Give the data again exactly as it appears.
=== Begin Enclosure ===
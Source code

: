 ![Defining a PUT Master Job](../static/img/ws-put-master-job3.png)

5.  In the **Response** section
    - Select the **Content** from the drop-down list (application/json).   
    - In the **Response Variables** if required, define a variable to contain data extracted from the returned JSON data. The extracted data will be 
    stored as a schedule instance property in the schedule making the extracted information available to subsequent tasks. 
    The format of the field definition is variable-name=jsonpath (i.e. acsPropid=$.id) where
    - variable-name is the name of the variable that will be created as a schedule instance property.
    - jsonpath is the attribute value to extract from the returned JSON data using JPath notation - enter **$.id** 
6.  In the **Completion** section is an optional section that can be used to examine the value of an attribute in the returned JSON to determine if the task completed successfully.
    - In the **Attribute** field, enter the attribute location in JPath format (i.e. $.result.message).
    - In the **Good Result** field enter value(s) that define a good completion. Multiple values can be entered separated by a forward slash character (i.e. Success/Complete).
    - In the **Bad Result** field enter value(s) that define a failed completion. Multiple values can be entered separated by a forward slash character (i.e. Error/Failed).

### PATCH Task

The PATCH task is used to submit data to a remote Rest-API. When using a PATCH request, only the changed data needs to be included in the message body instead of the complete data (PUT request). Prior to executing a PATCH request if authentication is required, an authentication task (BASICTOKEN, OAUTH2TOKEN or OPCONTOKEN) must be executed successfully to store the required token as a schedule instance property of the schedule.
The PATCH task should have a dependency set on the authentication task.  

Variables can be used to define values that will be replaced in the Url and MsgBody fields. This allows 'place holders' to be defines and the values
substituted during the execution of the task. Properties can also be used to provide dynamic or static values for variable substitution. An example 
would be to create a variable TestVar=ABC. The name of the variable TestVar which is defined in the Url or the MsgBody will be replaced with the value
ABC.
=== End Enclosure ===
# THE COMPLETED TASK:
Source code

: ![Defining a PUT Master Job](../static/img/ws-put-master-job3.png)

5.  In the **Response** section
    - Select the **Content** from the drop-down list (application/json).   
    - In the **Response Variables** if required, define a variable to contain data extracted from the returned JSON data. The extracted data will be 
    stored as a schedule instance property in the schedule making the extracted information available to subsequent tasks. 
    The format of the field definition is variable-name=jsonpath (i.e. acsPropid=$.id) where
    - variable-name is the name of the variable that will be created as a schedule instance property.
    - jsonpath is the attribute value to extract from the returned JSON data using JPath notation - enter **$.id** 
6.  In the **Completion** section is an optional section that can be used to examine the value of an attribute in the returned JSON to determine if the task completed successfully.
    - In the **Attribute** field, enter the attribute location in JPath format (i.e. $.result.message).
    - In the **Good Result** field enter value(s) that define a good completion. Multiple values can be entered separated by a forward slash character (i.e. Success/Complete).
    - In the **Bad Result** field enter value(s) that define a failed completion. Multiple values can be entered separated by a forward slash character (i.e. Error/Failed).

### PATCH Task

The PATCH task is used to submit data to a remote Rest-API. When using a PATCH request, only the changed data needs to be included in the message body instead of the complete data (PUT request). Prior to executing a PATCH request if authentication is required, an authentication task (BASICTOKEN, OAUTH2TOKEN or OPCONTOKEN) must be executed successfully to store the required token as a schedule instance property of the schedule.
The PATCH task should have a dependency set on the authentication task.  

Variables can be used to define values that will be replaced in the Url and MsgBody fields. This allows 'place holders' to be defines and the values
substituted during the execution of the task. Properties can also be used to provide dynamic or static values for variable substitution. An example 
would be to create a variable TestVar=ABC. The name of the variable TestVar which is defined in the Url or the MsgBody will be replaced with the value
ABC.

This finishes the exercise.